Here are some fun examples of sentences that are unparsable (or nearly) due to too much embedding. Most of them can be interpreted if you pull them apart very slowly, or replace some of the conjunctions with different ones.
* The cheese that the rat that the cat chased ate was rotten.
* That that the world is round is obvious is dubious.
* If, if the sun is round, the moon is also round, a shark would be a mammal because a whale is a mammal.
* That that that they are both isosceles is true is obvious isn't clear.
The next one, amazingly, works fine (as long as said out loud with the right intonation) despite having four "that"s in a row:
I believe that that that that child said isn't quite true.
I think these things are almost (though not quite) as much fun as garden-path sentences (which are things like "The horse raced past the barn fell").

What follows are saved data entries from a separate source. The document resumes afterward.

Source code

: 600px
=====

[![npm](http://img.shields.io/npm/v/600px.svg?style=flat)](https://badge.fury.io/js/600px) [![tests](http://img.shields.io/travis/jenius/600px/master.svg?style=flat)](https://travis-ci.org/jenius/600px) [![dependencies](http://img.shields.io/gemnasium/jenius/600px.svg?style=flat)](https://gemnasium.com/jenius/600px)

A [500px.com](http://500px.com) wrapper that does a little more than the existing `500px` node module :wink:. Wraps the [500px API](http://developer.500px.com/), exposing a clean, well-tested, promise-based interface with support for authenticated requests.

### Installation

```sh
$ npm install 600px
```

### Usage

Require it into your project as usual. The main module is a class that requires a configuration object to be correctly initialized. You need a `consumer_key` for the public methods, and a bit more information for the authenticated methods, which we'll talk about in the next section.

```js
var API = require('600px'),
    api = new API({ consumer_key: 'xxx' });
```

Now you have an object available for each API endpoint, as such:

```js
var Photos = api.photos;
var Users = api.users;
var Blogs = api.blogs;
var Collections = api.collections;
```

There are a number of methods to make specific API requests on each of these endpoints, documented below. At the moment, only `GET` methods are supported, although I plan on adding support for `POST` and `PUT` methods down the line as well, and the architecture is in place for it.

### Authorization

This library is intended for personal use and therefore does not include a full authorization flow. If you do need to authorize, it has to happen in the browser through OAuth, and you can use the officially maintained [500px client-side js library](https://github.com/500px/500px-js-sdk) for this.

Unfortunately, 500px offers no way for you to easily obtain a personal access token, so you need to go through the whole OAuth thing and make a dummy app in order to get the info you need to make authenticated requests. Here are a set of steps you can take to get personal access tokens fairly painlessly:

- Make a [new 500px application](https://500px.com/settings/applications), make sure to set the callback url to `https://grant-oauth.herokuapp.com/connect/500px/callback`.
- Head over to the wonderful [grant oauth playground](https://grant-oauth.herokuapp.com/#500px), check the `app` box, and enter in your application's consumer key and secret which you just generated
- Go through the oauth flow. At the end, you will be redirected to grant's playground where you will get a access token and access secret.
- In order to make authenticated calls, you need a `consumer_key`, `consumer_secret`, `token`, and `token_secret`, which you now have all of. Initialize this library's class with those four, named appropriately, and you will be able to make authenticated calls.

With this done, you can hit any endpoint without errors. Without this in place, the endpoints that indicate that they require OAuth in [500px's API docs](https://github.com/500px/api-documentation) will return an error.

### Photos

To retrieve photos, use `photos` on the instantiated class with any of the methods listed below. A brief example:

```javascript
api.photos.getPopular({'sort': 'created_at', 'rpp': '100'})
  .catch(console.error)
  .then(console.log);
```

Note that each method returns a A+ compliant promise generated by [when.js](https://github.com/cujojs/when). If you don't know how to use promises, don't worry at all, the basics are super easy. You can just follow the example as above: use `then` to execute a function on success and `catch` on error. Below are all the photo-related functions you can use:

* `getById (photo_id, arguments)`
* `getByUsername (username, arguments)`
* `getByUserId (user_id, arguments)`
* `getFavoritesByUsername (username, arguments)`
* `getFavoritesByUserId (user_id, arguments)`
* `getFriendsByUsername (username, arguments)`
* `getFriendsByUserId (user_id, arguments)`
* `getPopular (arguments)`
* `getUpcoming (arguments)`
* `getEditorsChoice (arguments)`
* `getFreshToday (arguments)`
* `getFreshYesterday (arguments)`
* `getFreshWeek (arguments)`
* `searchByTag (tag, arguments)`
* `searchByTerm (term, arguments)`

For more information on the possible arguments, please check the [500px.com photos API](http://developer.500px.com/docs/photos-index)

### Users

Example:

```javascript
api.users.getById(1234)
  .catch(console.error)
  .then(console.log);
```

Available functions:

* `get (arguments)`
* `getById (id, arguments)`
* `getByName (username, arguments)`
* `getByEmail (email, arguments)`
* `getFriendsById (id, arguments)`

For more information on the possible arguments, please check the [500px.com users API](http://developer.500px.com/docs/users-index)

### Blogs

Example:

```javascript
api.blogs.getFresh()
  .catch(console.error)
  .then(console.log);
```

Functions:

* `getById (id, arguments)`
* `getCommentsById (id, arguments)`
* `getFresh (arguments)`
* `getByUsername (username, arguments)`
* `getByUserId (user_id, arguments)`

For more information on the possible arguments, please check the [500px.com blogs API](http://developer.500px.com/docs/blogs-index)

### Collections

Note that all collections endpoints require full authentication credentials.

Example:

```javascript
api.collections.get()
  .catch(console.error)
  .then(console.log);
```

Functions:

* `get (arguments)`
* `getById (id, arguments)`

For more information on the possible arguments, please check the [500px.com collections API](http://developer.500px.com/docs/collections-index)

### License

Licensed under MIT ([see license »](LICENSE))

(Click on "read more" if you can't work out what any of the above sentences are supposed to mean.)
Here are some slightly improved versions of the first three sentences in the list above:
? The cheese that the rat, while the cat chased it, ate, was rotten.
? That, if the world is round, the moon must also be round is dubious.
? If the moon, if the sun is round, is also round, a shark would be a mammal because a whale is a mammal.
And the garden path sentence I gave should be parsed as:
[The horse [(which was) raced past the barn] fell]
Because our brains are trying to second-guess everything, though, they interpret the the horse raced bit at the beginning as "agent" + "transitive verb" and then won't let us rethink this when the rest of the sentence doesn't make sense.